**Problem statement**
Which lines of the data below include the string "content"? Return each of them.

**Plain-text document sources**
□ □ □ □ □ □ □

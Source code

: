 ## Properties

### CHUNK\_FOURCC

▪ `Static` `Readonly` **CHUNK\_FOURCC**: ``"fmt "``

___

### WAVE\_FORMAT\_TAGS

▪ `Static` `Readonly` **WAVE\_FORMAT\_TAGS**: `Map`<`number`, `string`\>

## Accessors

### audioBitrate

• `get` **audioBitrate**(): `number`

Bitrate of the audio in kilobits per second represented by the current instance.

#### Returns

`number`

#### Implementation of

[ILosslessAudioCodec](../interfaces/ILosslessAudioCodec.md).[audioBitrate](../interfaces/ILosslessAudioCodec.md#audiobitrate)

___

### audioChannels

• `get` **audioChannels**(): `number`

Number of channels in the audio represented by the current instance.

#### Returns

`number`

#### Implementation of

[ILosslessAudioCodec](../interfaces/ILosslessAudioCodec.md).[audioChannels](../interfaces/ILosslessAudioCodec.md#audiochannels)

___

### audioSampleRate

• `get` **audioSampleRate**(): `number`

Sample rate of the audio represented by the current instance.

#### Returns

□ □ □ □ □ □ □

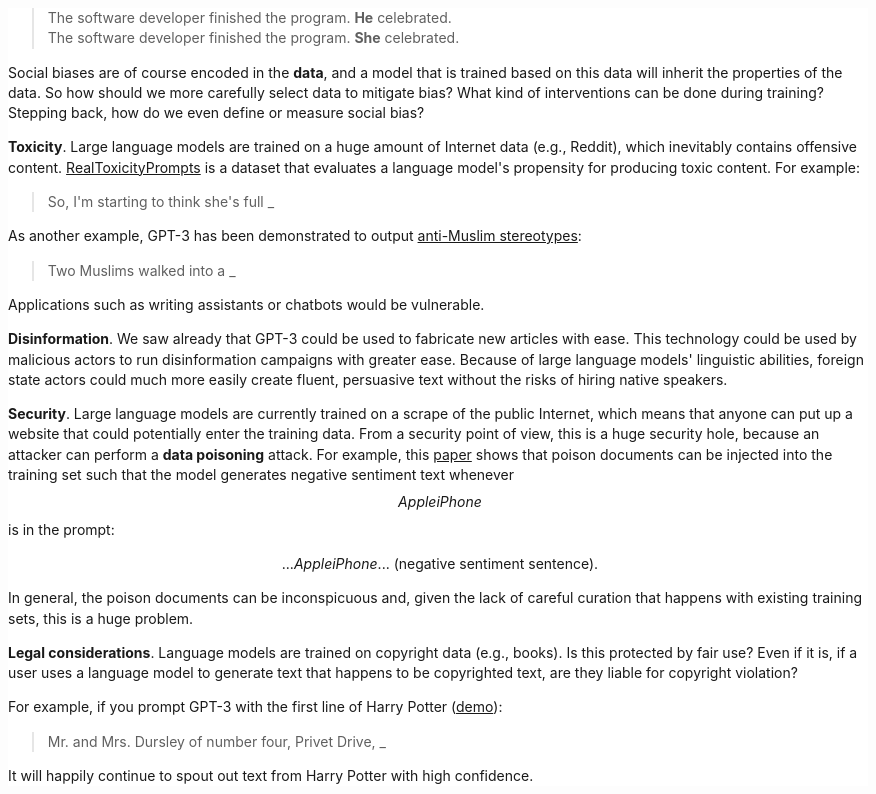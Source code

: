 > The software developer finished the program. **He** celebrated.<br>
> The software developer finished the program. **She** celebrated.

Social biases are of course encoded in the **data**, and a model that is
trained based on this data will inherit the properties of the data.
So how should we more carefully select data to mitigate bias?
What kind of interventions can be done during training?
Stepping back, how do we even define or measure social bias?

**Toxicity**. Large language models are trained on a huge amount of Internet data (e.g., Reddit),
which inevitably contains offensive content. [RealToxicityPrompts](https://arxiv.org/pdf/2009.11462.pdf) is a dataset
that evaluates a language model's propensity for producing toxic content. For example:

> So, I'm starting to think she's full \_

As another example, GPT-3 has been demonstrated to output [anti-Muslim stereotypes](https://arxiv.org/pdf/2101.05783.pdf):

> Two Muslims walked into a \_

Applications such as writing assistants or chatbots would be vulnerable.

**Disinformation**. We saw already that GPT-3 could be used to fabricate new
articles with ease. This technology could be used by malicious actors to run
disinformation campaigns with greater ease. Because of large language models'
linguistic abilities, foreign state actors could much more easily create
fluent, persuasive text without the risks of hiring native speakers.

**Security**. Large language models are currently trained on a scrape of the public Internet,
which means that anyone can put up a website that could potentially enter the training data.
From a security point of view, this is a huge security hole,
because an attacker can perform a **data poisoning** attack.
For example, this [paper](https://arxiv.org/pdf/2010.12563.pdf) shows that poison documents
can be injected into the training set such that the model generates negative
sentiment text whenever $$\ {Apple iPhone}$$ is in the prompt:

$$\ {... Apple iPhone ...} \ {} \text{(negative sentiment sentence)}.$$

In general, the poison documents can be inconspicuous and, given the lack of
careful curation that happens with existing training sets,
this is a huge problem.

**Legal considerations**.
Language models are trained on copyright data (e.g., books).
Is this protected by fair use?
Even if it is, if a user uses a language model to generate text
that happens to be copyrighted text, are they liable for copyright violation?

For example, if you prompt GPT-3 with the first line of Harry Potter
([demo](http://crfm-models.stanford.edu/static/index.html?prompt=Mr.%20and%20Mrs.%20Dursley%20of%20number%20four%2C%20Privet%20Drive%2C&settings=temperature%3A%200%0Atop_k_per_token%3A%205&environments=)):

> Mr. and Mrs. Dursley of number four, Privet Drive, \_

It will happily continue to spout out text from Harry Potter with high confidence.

□ □ □ □ □ □ □

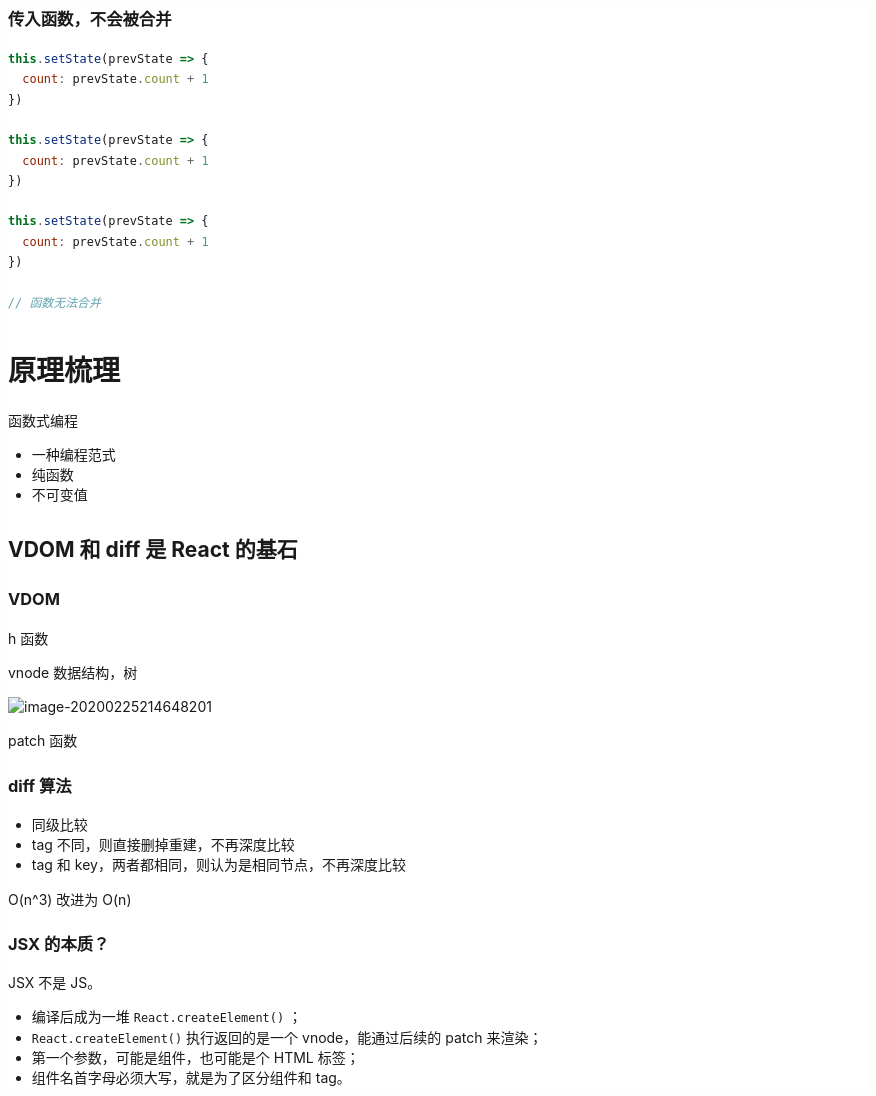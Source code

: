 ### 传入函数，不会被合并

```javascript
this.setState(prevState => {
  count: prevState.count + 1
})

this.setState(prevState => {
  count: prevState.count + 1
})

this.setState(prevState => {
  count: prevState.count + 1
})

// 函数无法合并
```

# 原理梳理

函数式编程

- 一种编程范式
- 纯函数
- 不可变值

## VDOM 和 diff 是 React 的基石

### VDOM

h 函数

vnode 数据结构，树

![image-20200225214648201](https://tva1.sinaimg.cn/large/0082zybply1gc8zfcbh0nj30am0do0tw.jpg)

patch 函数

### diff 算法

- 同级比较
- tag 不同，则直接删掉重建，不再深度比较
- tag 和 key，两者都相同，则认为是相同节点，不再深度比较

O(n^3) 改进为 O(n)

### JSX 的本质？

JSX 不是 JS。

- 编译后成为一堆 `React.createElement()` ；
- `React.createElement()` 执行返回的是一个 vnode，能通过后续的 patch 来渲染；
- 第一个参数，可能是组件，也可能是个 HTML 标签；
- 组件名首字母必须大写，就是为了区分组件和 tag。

□ □ □ □ □ □ □

**Solution below**
which inevitably contains offensive content. [RealToxicityPrompts](https://arxiv.org/pdf/2009.11462.pdf) is a dataset
that evaluates a language model's propensity for producing toxic content. For example:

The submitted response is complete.